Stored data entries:
-------
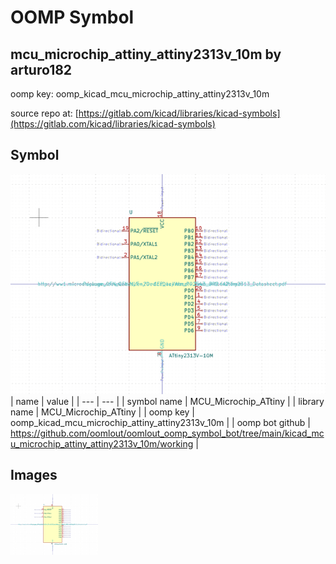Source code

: # OOMP Symbol  
## mcu_microchip_attiny_attiny2313v_10m  by arturo182  
  
oomp key: oomp_kicad_mcu_microchip_attiny_attiny2313v_10m  
  
source repo at: [https://gitlab.com/kicad/libraries/kicad-symbols](https://gitlab.com/kicad/libraries/kicad-symbols)  
## Symbol  
  
[![working.png](working_600.png)](working.png)  
| name | value | 
| --- | --- | 
| symbol name | MCU_Microchip_ATtiny | 
| library name | MCU_Microchip_ATtiny | 
| oomp key | oomp_kicad_mcu_microchip_attiny_attiny2313v_10m | 
| oomp bot github | https://github.com/oomlout/oomlout_oomp_symbol_bot/tree/main/kicad_mcu_microchip_attiny_attiny2313v_10m/working | 
## Images  
  
[![working.png](working_140.png)](working.png)  
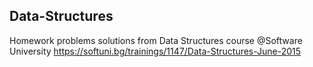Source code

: ## Data-Structures
Homework problems solutions from Data Structures course @Software University
https://softuni.bg/trainings/1147/Data-Structures-June-2015
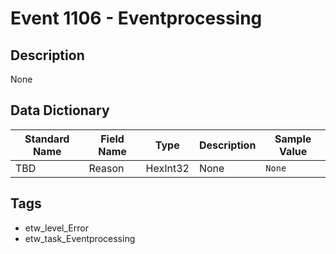# Event 1106 - Eventprocessing

## Description
None

## Data Dictionary
|Standard Name|Field Name|Type|Description|Sample Value|
|---|---|---|---|---|
|TBD|Reason|HexInt32|None|`None`|

## Tags
* etw_level_Error
* etw_task_Eventprocessing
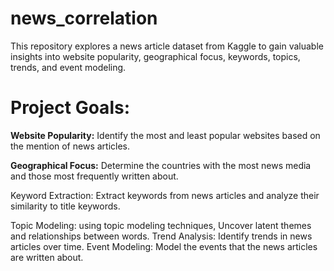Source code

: ﻿# news_correlation
This repository explores a news article dataset from Kaggle to gain valuable insights into website popularity, geographical focus, keywords, topics, trends, and event modeling.

# Project Goals: 

**Website Popularity:** Identify the most and least popular websites based on the mention of news articles.

**Geographical Focus:** Determine the countries with the most news media and those most frequently written about.

Keyword Extraction: Extract keywords from news articles and analyze their similarity to title keywords.

Topic Modeling: using topic modeling techniques, Uncover latent themes and relationships between words.
Trend Analysis: Identify trends in news articles over time.
Event Modeling: Model the events that the news articles are written about.
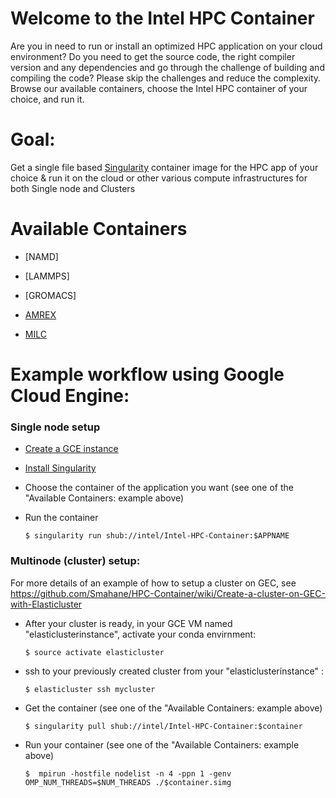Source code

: 
# Welcome to the Intel HPC Container

Are you in need to run or install an optimized HPC application on your cloud environment? Do you need to get the source code, the right compiler version and any dependencies and go through the challenge of building and compiling the code? Please skip the challenges and reduce the complexity. Browse our available containers, choose the Intel HPC container of your choice, and run it.

# Goal:
Get a single file based [Singularity](http://singularity.lbl.gov/) container image for the HPC app of your choice & run it on the cloud or other various compute infrastructures for both Single node and Clusters

# Available Containers

* [NAMD]

* [LAMMPS]

* [GROMACS]

* [AMREX](https://github.com/intel/Intel-HPC-Container/blob/master/containers/amrex/README.md)

* [MILC](https://github.com/intel/Intel-HPC-Container/blob/master/containers/milc/README.md)

# Example workflow using Google Cloud Engine:

### Single node setup
  -   [Create a GCE instance](https://cloud.google.com/compute/docs/instances/create-start-instance)
  -   [Install Singularity ](http://singularity.lbl.gov/docs-installation)
  -   Choose the container of the application you want (see one of the "Available Containers: example above)
  -   Run the container
   
          $ singularity run shub://intel/Intel-HPC-Container:$APPNAME


###  Multinode (cluster) setup: 
  
  For more details of an example of how to setup a cluster on GEC, see https://github.com/Smahane/HPC-Container/wiki/Create-a-cluster-on-GEC-with-Elasticluster
  
    
 * After your cluster is ready, in your GCE VM named "elasticlusterinstance", activate your conda envirnment:
 
       $ source activate elasticluster
 
  * ssh to your previously created cluster from your "elasticlusterinstance" :
  
        $ elasticluster ssh mycluster

  * Get the container (see one of the "Available Containers: example above)
  
    	$ singularity pull shub://intel/Intel-HPC-Container:$container
   
   * Run your container (see one of the "Available Containers: example above)
   
         $  mpirun -hostfile nodelist -n 4 -ppn 1 -genv OMP_NUM_THREADS=$NUM_THREADS ./$container.simg
        
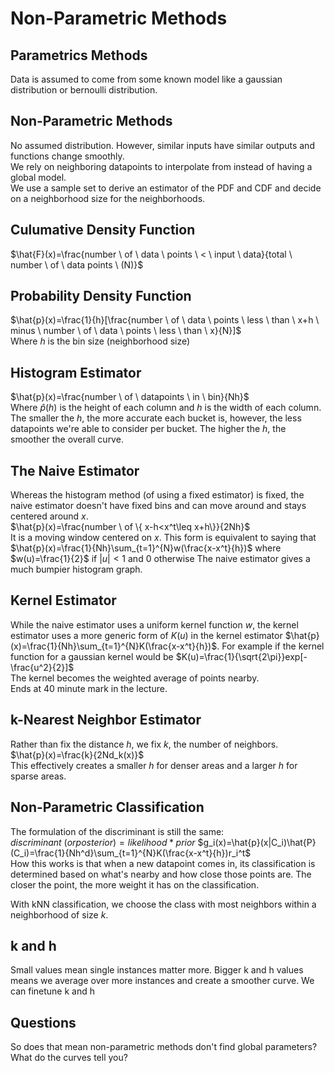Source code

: # Non-Parametric Methods

## Parametrics Methods
Data is assumed to come from some known model like a gaussian distribution or bernoulli distribution.

## Non-Parametric Methods
No assumed distribution. However, similar inputs have similar outputs and functions change smoothly.  
We rely on neighboring datapoints to interpolate from instead of having a global model.  
We use a sample set to derive an estimator of the PDF and CDF and decide on a neighborhood size for the neighborhoods.  

## Culumative Density Function
$\hat{F}(x)=\frac{number \ of \ data \ points \ < \ input \ data}{total \ number \ of \ data points \ (N)}$

## Probability Density Function
$\hat{p}(x)=\frac{1}{h}[\frac{number \ of \ data \ points \ less \ than \ x+h \ minus \ number \ of \ data \ points \ less \ than \ x}{N}]$   
Where $h$ is the bin size (neighborhood size)

## Histogram Estimator
$\hat{p}(x)=\frac{number \ of \ datapoints \ in \ bin}{Nh}$  
Where $\hat{p}(h)$ is the height of each column and $h$ is the width of each column.  
The smaller the $h$, the more accurate each bucket is, however, the less datapoints we're able to consider per bucket. The higher the $h$, the smoother the overall curve. 

## The Naive Estimator
Whereas the histogram method (of using a fixed estimator) is fixed, the naive estimator doesn't have fixed bins and can move around and stays centered around $x$.  
$\hat{p}(x)=\frac{number \ of \{ x-h<x^t\leq x+h\}}{2Nh}$  
It is a moving window centered on $x$. 
This form is equivalent to saying that $\hat{p}(x)=\frac{1}{Nh}\sum_{t=1}^{N}w(\frac{x-x^t}{h})$ where $w(u)=\frac{1}{2}$ if $|u|<1$ and 0 otherwise 
The naive estimator gives a much bumpier histogram graph. 

## Kernel Estimator
While the naive estimator uses a uniform kernel function $w$, the kernel estimator uses a more generic form of $K(u)$ in the kernel estimator $\hat{p}(x)=\frac{1}{Nh}\sum_{t=1}^{N}K(\frac{x-x^t}{h})$. For example if the kernel function for a gaussian kernel would be $K(u)=\frac{1}{\sqrt{2\pi}}exp[-\frac{u^2}{2}]$  
The kernel becomes the weighted average of points nearby.  
Ends at 40 minute mark in the lecture. 

## k-Nearest Neighbor Estimator
Rather than fix the distance $h$, we fix $k$, the number of neighbors.  
$\hat{p}(x)=\frac{k}{2Nd_k(x)}$  
This effectively creates a smaller $h$ for denser areas and a larger $h$ for sparse areas.  

## Non-Parametric Classification
The formulation of the discriminant is still the same: $discriminant \ (or posterior)=likelihood*prior$
$g_i(x)=\hat{p}(x|C_i)\hat{P}(C_i)=\frac{1}{Nh^d}\sum_{t=1}^{N}K(\frac{x-x^t}{h})r_i^t$  
How this works is that when a new datapoint comes in, its classification is determined based on what's nearby and how close those points are. The closer the point, the more weight it has on the classification. 

With kNN classification, we choose the class with most neighbors within a neighborhood of size $k$. 

## k and h
Small values mean single instances matter more. Bigger k and h values means we average over more instances and create a smoother curve. We can finetune k and h

## Questions
So does that mean non-parametric methods don't find global parameters?  
What do the curves tell you?
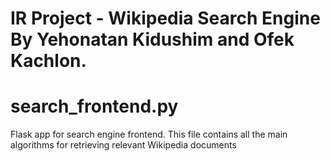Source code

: # IR Project - Wikipedia Search Engine <br /> By Yehonatan Kidushim and Ofek Kachlon. <br />

# search_frontend.py
Flask app for search engine frontend.
This file contains all the main algorithms for retrieving relevant Wikipedia documents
-------
> [How to complete this task] Write out each entry exactly as given, omitting any picture.

> [Answer to the problem]
Source code

: # OOMP Symbol  
## mcu_microchip_attiny_attiny2313v_10m  by arturo182  
  
oomp key: oomp_kicad_mcu_microchip_attiny_attiny2313v_10m  
  
source repo at: [https://gitlab.com/kicad/libraries/kicad-symbols](https://gitlab.com/kicad/libraries/kicad-symbols)  
## Symbol  
  
[![working.png](working_600.png)](working.png)  
| name | value | 
| --- | --- | 
| symbol name | MCU_Microchip_ATtiny | 
| library name | MCU_Microchip_ATtiny | 
| oomp key | oomp_kicad_mcu_microchip_attiny_attiny2313v_10m | 
| oomp bot github | https://github.com/oomlout/oomlout_oomp_symbol_bot/tree/main/kicad_mcu_microchip_attiny_attiny2313v_10m/working | 
## Images  
  
[![working.png](working_140.png)](working.png)  
Source code

: ## Data-Structures
Homework problems solutions from Data Structures course @Software University
https://softuni.bg/trainings/1147/Data-Structures-June-2015
# Event 1106 - Eventprocessing

## Description
None

## Data Dictionary
|Standard Name|Field Name|Type|Description|Sample Value|
|---|---|---|---|---|
|TBD|Reason|HexInt32|None|`None`|

## Tags
* etw_level_Error
* etw_task_Eventprocessing
Source code

: ﻿# news_correlation
This repository explores a news article dataset from Kaggle to gain valuable insights into website popularity, geographical focus, keywords, topics, trends, and event modeling.

# Project Goals: 

**Website Popularity:** Identify the most and least popular websites based on the mention of news articles.

**Geographical Focus:** Determine the countries with the most news media and those most frequently written about.

Keyword Extraction: Extract keywords from news articles and analyze their similarity to title keywords.

Topic Modeling: using topic modeling techniques, Uncover latent themes and relationships between words.
Trend Analysis: Identify trends in news articles over time.
Event Modeling: Model the events that the news articles are written about.
Source code

: 
# Welcome to the Intel HPC Container

Are you in need to run or install an optimized HPC application on your cloud environment? Do you need to get the source code, the right compiler version and any dependencies and go through the challenge of building and compiling the code? Please skip the challenges and reduce the complexity. Browse our available containers, choose the Intel HPC container of your choice, and run it.

# Goal:
Get a single file based [Singularity](http://singularity.lbl.gov/) container image for the HPC app of your choice & run it on the cloud or other various compute infrastructures for both Single node and Clusters

# Available Containers

* [NAMD]

* [LAMMPS]

* [GROMACS]

* [AMREX](https://github.com/intel/Intel-HPC-Container/blob/master/containers/amrex/README.md)

* [MILC](https://github.com/intel/Intel-HPC-Container/blob/master/containers/milc/README.md)

# Example workflow using Google Cloud Engine:

### Single node setup
  -   [Create a GCE instance](https://cloud.google.com/compute/docs/instances/create-start-instance)
  -   [Install Singularity ](http://singularity.lbl.gov/docs-installation)
  -   Choose the container of the application you want (see one of the "Available Containers: example above)
  -   Run the container
   
          $ singularity run shub://intel/Intel-HPC-Container:$APPNAME


###  Multinode (cluster) setup: 
  
  For more details of an example of how to setup a cluster on GEC, see https://github.com/Smahane/HPC-Container/wiki/Create-a-cluster-on-GEC-with-Elasticluster
  
    
 * After your cluster is ready, in your GCE VM named "elasticlusterinstance", activate your conda envirnment:
 
       $ source activate elasticluster
 
  * ssh to your previously created cluster from your "elasticlusterinstance" :
  
        $ elasticluster ssh mycluster

  * Get the container (see one of the "Available Containers: example above)
  
    	$ singularity pull shub://intel/Intel-HPC-Container:$container
   
   * Run your container (see one of the "Available Containers: example above)
   
         $  mpirun -hostfile nodelist -n 4 -ppn 1 -genv OMP_NUM_THREADS=$NUM_THREADS ./$container.simg
        
Source code

: # Non-Parametric Methods

## Parametrics Methods
Data is assumed to come from some known model like a gaussian distribution or bernoulli distribution.

## Non-Parametric Methods
No assumed distribution. However, similar inputs have similar outputs and functions change smoothly.  
We rely on neighboring datapoints to interpolate from instead of having a global model.  
We use a sample set to derive an estimator of the PDF and CDF and decide on a neighborhood size for the neighborhoods.  

## Culumative Density Function
$\hat{F}(x)=\frac{number \ of \ data \ points \ < \ input \ data}{total \ number \ of \ data points \ (N)}$

## Probability Density Function
$\hat{p}(x)=\frac{1}{h}[\frac{number \ of \ data \ points \ less \ than \ x+h \ minus \ number \ of \ data \ points \ less \ than \ x}{N}]$   
Where $h$ is the bin size (neighborhood size)

## Histogram Estimator
$\hat{p}(x)=\frac{number \ of \ datapoints \ in \ bin}{Nh}$  
Where $\hat{p}(h)$ is the height of each column and $h$ is the width of each column.  
The smaller the $h$, the more accurate each bucket is, however, the less datapoints we're able to consider per bucket. The higher the $h$, the smoother the overall curve. 

## The Naive Estimator
Whereas the histogram method (of using a fixed estimator) is fixed, the naive estimator doesn't have fixed bins and can move around and stays centered around $x$.  
$\hat{p}(x)=\frac{number \ of \{ x-h<x^t\leq x+h\}}{2Nh}$  
It is a moving window centered on $x$. 
This form is equivalent to saying that $\hat{p}(x)=\frac{1}{Nh}\sum_{t=1}^{N}w(\frac{x-x^t}{h})$ where $w(u)=\frac{1}{2}$ if $|u|<1$ and 0 otherwise 
The naive estimator gives a much bumpier histogram graph. 

## Kernel Estimator
While the naive estimator uses a uniform kernel function $w$, the kernel estimator uses a more generic form of $K(u)$ in the kernel estimator $\hat{p}(x)=\frac{1}{Nh}\sum_{t=1}^{N}K(\frac{x-x^t}{h})$. For example if the kernel function for a gaussian kernel would be $K(u)=\frac{1}{\sqrt{2\pi}}exp[-\frac{u^2}{2}]$  
The kernel becomes the weighted average of points nearby.  
Ends at 40 minute mark in the lecture. 

## k-Nearest Neighbor Estimator
Rather than fix the distance $h$, we fix $k$, the number of neighbors.  
$\hat{p}(x)=\frac{k}{2Nd_k(x)}$  
This effectively creates a smaller $h$ for denser areas and a larger $h$ for sparse areas.  

## Non-Parametric Classification
The formulation of the discriminant is still the same: $discriminant \ (or posterior)=likelihood*prior$
$g_i(x)=\hat{p}(x|C_i)\hat{P}(C_i)=\frac{1}{Nh^d}\sum_{t=1}^{N}K(\frac{x-x^t}{h})r_i^t$  
How this works is that when a new datapoint comes in, its classification is determined based on what's nearby and how close those points are. The closer the point, the more weight it has on the classification. 

With kNN classification, we choose the class with most neighbors within a neighborhood of size $k$. 

## k and h
Small values mean single instances matter more. Bigger k and h values means we average over more instances and create a smoother curve. We can finetune k and h

## Questions
So does that mean non-parametric methods don't find global parameters?  
What do the curves tell you?
Source code

: # IR Project - Wikipedia Search Engine <br /> By Yehonatan Kidushim and Ofek Kachlon. <br />

# search_frontend.py
Flask app for search engine frontend.
This file contains all the main algorithms for retrieving relevant Wikipedia documents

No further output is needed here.